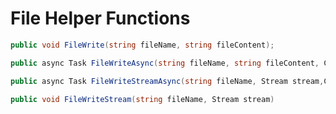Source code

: ﻿# File Helper Functions

```csharp
public void FileWrite(string fileName, string fileContent);
```

```csharp
public async Task FileWriteAsync(string fileName, string fileContent, CancellationToken cancellationToken = default)
```

```csharp
public async Task FileWriteStreamAsync(string fileName, Stream stream,CancellationToken cancellationToken = default)
```

```csharp
public void FileWriteStream(string fileName, Stream stream)
```
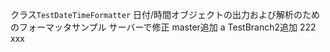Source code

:クラス```TestDateTimeFormatter```
日付/時間オブジェクトの出力および解析のためのフォーマッタサンプル
サーバーで修正
master追加 a
TestBranch2追加 222
xxx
---
*Work to be completed*:
Tally the lines in the records containing the string "stream"; output only the tally.

*Completed exercise*:
2